Obraz przedstawia Fryderyka Augusta II, z dynastii Wettynów, późniejszego elektora saskiego i króla polskiego Augusta III.
"Portret, który wejdzie na stałe do naszej ekspozycji, wyśledziliśmy na aukcji w Wiedniu w listopadzie ubiegłego roku. Jesteśmy niezwykle zadowoleni z tego zakupu. Obraz przedstawia Fryderyka Augusta II. Widzimy go w zbroi płytowej, wzbudzającej respekt, ciężkiej. Na ramię narzucony ma szkarłatny płaszcz podbity gronostajami. Więc z jednej strony jest to wojownik, a z drugiej przyszły monarcha. Piękna peruka spływająca w dół jest takim zwieńczeniem gestu monarszego. On jest tu już wyraźnie przy kości, pulchny, ale jeszcze nie otyły, więc jest to portret efektowny, bardzo dobrze namalowany i z pewnością będzie stanowił ozdobę naszej kolekcji" - powiedział dyrektor Zamku Królewskiego w Warszawie prof.
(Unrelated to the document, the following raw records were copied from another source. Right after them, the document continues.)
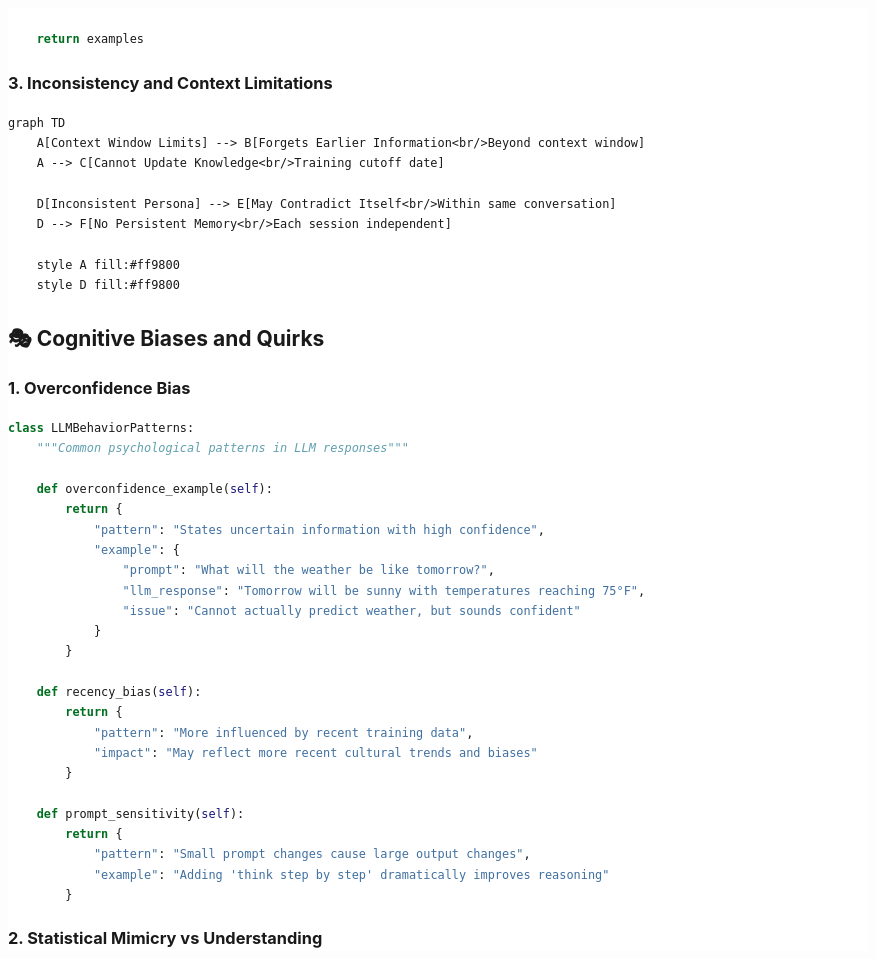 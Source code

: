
 ```python
    
    return examples
```

### 3. Inconsistency and Context Limitations

```mermaid
graph TD
    A[Context Window Limits] --> B[Forgets Earlier Information<br/>Beyond context window]
    A --> C[Cannot Update Knowledge<br/>Training cutoff date]
    
    D[Inconsistent Persona] --> E[May Contradict Itself<br/>Within same conversation]
    D --> F[No Persistent Memory<br/>Each session independent]
    
    style A fill:#ff9800
    style D fill:#ff9800
```

## 🎭 Cognitive Biases and Quirks

### 1. Overconfidence Bias

```python
class LLMBehaviorPatterns:
    """Common psychological patterns in LLM responses"""
    
    def overconfidence_example(self):
        return {
            "pattern": "States uncertain information with high confidence",
            "example": {
                "prompt": "What will the weather be like tomorrow?",
                "llm_response": "Tomorrow will be sunny with temperatures reaching 75°F",
                "issue": "Cannot actually predict weather, but sounds confident"
            }
        }
    
    def recency_bias(self):
        return {
            "pattern": "More influenced by recent training data",
            "impact": "May reflect more recent cultural trends and biases"
        }
    
    def prompt_sensitivity(self):
        return {
            "pattern": "Small prompt changes cause large output changes",
            "example": "Adding 'think step by step' dramatically improves reasoning"
        }
```

### 2. Statistical Mimicry vs Understanding
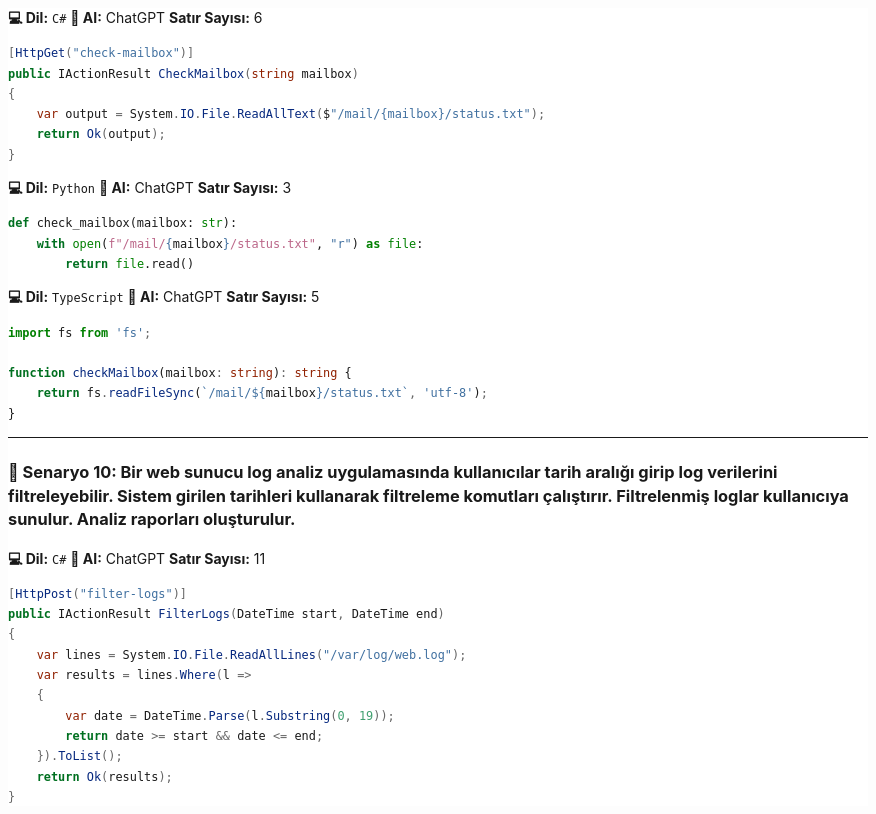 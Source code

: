 **💻 Dil:** `C#`
**🤖 AI:** ChatGPT
**Satır Sayısı:** 6

```csharp
[HttpGet("check-mailbox")]
public IActionResult CheckMailbox(string mailbox)
{
    var output = System.IO.File.ReadAllText($"/mail/{mailbox}/status.txt");
    return Ok(output);
}
```

**💻 Dil:** `Python`
**🤖 AI:** ChatGPT
**Satır Sayısı:** 3

```python
def check_mailbox(mailbox: str):
    with open(f"/mail/{mailbox}/status.txt", "r") as file:
        return file.read()
```

**💻 Dil:** `TypeScript`
**🤖 AI:** ChatGPT
**Satır Sayısı:** 5

```ts
import fs from 'fs';

function checkMailbox(mailbox: string): string {
    return fs.readFileSync(`/mail/${mailbox}/status.txt`, 'utf-8');
}
```

---

### 🧪 Senaryo 10: Bir web sunucu log analiz uygulamasında kullanıcılar tarih aralığı girip log verilerini filtreleyebilir. Sistem girilen tarihleri kullanarak filtreleme komutları çalıştırır. Filtrelenmiş loglar kullanıcıya sunulur. Analiz raporları oluşturulur.

**💻 Dil:** `C#`
**🤖 AI:** ChatGPT
**Satır Sayısı:** 11

```csharp
[HttpPost("filter-logs")]
public IActionResult FilterLogs(DateTime start, DateTime end)
{
    var lines = System.IO.File.ReadAllLines("/var/log/web.log");
    var results = lines.Where(l =>
    {
        var date = DateTime.Parse(l.Substring(0, 19));
        return date >= start && date <= end;
    }).ToList();
    return Ok(results);
}
```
Wojciech Fałkowski podczas środowej prezentacji portretu.
Jak podkreślił obraz ten wzbogaci kolekcję zamkową portretów władców i kolekcję malarstwa europejskiego. "Ponadto doskonale pasuje do tej epoki, kiedy Zamek był rezydencją monarszą w okresie saskim w I poł. XVIII wieku. Jest on najbardziej efektownym portretem władcy z dynastii Wettynów w naszych zbiorach" – zaakcentował dyrektor Zamku Królewskiego. Wyjaśnił, że trwają dyskusje nad miejscem wyeksponowania dzieła - rozstrzygnięcie nastąpi w najbliższych tygodniach.
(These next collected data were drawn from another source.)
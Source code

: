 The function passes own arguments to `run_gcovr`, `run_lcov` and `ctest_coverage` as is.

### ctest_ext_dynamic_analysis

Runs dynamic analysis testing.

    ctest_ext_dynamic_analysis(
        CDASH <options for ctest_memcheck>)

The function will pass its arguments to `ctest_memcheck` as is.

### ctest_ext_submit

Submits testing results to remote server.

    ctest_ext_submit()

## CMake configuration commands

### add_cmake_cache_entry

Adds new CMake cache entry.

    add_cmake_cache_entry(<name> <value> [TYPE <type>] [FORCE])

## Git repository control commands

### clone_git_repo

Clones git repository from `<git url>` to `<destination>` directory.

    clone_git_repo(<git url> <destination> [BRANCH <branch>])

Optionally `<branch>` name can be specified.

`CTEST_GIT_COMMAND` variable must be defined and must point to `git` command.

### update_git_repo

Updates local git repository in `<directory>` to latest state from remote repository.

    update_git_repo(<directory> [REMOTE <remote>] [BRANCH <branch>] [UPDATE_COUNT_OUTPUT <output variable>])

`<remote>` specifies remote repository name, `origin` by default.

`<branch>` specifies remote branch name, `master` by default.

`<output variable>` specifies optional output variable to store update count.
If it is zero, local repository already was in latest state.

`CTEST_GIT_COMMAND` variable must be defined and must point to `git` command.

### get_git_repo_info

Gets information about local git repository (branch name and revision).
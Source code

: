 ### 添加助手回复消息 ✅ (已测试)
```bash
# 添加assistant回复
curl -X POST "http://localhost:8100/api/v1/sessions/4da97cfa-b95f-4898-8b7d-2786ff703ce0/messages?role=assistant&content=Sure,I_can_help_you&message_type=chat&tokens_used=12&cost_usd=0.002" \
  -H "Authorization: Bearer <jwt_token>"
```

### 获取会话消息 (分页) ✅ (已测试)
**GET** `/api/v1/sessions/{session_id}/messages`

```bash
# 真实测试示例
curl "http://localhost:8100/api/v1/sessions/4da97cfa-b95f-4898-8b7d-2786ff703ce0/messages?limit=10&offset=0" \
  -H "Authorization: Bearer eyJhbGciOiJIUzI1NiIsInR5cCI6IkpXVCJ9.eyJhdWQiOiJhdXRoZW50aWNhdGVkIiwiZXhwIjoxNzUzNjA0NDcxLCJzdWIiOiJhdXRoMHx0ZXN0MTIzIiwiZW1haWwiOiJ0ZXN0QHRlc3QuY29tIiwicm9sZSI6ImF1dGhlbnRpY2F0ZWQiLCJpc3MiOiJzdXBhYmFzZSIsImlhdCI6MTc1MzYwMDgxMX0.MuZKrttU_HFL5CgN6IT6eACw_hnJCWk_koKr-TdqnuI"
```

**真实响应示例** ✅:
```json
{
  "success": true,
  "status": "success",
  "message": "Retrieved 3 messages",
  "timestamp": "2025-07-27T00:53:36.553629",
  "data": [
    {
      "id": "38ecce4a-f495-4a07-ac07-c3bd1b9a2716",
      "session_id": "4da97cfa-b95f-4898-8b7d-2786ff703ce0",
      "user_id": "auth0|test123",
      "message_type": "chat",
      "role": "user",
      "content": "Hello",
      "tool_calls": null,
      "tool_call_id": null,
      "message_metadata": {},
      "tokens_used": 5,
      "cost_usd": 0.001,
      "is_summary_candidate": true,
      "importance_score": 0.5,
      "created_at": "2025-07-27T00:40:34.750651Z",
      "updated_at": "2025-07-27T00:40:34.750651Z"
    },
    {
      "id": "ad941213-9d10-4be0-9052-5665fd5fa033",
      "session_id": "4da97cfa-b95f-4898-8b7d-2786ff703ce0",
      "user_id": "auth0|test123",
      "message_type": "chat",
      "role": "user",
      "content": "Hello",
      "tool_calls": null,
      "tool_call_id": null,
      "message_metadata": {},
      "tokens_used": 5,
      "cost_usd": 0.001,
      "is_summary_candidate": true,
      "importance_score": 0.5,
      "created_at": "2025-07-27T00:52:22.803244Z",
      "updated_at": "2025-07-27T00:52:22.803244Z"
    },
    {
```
Kustosz zbiorów malarstwa w Ośrodku Sztuki Zamku Królewskiego Alicja Jakubowska dodała, że monarcha na obrazie jest przepasany błękitną wstęgą Orderu Orła Białego, a na szyi ma zawieszony Order Złotego Runa. "Lewą rękę wspiera na regimencie, a prawą wykonuje gest wskazujący. Władca został sportretowany na tle zachmurzonego wieczornego nieba. Obraz jest stosunkowo nowym nabytkiem, bo choć zakupiony w zeszłym roku przyjechał do nas niedawno, więc prace badawcze nad nim jeszcze trwają" - wyjaśniła.
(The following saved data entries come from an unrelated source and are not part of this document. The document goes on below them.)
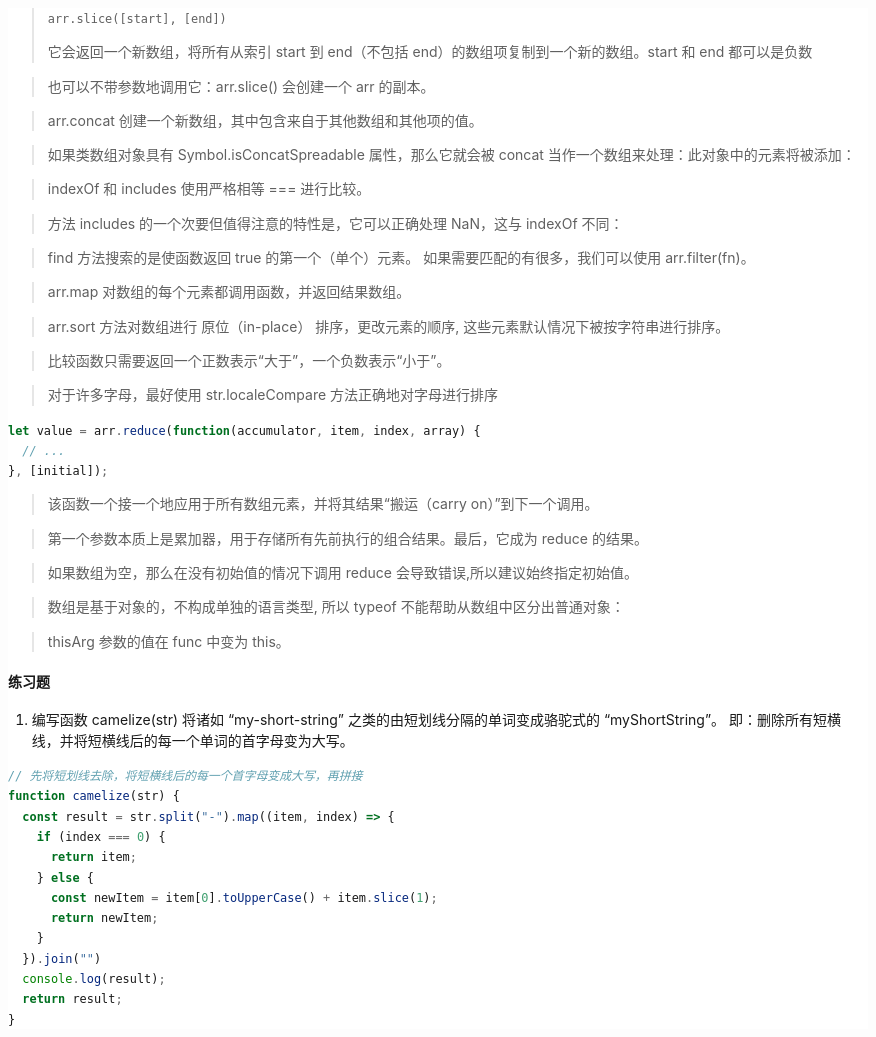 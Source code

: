 > `arr.slice([start], [end])`
>   
>  它会返回一个新数组，将所有从索引 start 到 end（不包括 end）的数组项复制到一个新的数组。start 和 end 都可以是负数

> 也可以不带参数地调用它：arr.slice() 会创建一个 arr 的副本。

> arr.concat 创建一个新数组，其中包含来自于其他数组和其他项的值。 
>  

> 如果类数组对象具有 Symbol.isConcatSpreadable 属性，那么它就会被 concat 当作一个数组来处理：此对象中的元素将被添加：

> indexOf 和 includes 使用严格相等 === 进行比较。

> 方法 includes 的一个次要但值得注意的特性是，它可以正确处理 NaN，这与 indexOf 不同： 

> find 方法搜索的是使函数返回 true 的第一个（单个）元素。 
>  如果需要匹配的有很多，我们可以使用 arr.filter(fn)。

> arr.map 对数组的每个元素都调用函数，并返回结果数组。

> arr.sort 方法对数组进行 原位（in-place） 排序，更改元素的顺序, 这些元素默认情况下被按字符串进行排序。

> 比较函数只需要返回一个正数表示“大于”，一个负数表示“小于”。

> 对于许多字母，最好使用 str.localeCompare 方法正确地对字母进行排序

```js
let value = arr.reduce(function(accumulator, item, index, array) {
  // ...
}, [initial]);
```
>  该函数一个接一个地应用于所有数组元素，并将其结果“搬运（carry on）”到下一个调用。 

> 第一个参数本质上是累加器，用于存储所有先前执行的组合结果。最后，它成为 reduce 的结果。

> 如果数组为空，那么在没有初始值的情况下调用 reduce 会导致错误,所以建议始终指定初始值。 

> 数组是基于对象的，不构成单独的语言类型, 所以 typeof 不能帮助从数组中区分出普通对象：

> thisArg 参数的值在 func 中变为 this。 
>
>


#### 练习题
1. 编写函数 camelize(str) 将诸如 “my-short-string” 之类的由短划线分隔的单词变成骆驼式的 “myShortString”。
即：删除所有短横线，并将短横线后的每一个单词的首字母变为大写。
```js
// 先将短划线去除，将短横线后的每一个首字母变成大写，再拼接
function camelize(str) {
  const result = str.split("-").map((item, index) => {
    if (index === 0) {
      return item;
    } else {
      const newItem = item[0].toUpperCase() + item.slice(1);
      return newItem;
    }
  }).join("")
  console.log(result);
  return result;
}
```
"Typ portretu widoczny na zakupionym obrazie jest unikatowy i nie pojawia się na żadnym innym ze znanych wizerunków tego władcy. Uwagę przykuwa twarz władcy, oddana z wieloma szczegółami, pięknie oddane zostały też dłonie uznawane za sprawdzian umiejętności danego artysty. Elementy te wskazują, że musiał on pracować z modelem rzeczywistym. Obraz nie jest sygnowany, jednak na sprzedaż wystawiony został z atrybucją, a jako autor został wskazany Adam Manyoki, wybitny malarz-portrecista węgierskiego pochodzenia, nadworny malarz Augusta II i Augusta III. Na obecnym etapie badań jestem coraz bardziej przekonana o poprawności tej atrybucji" - powiedziała Jakubowska.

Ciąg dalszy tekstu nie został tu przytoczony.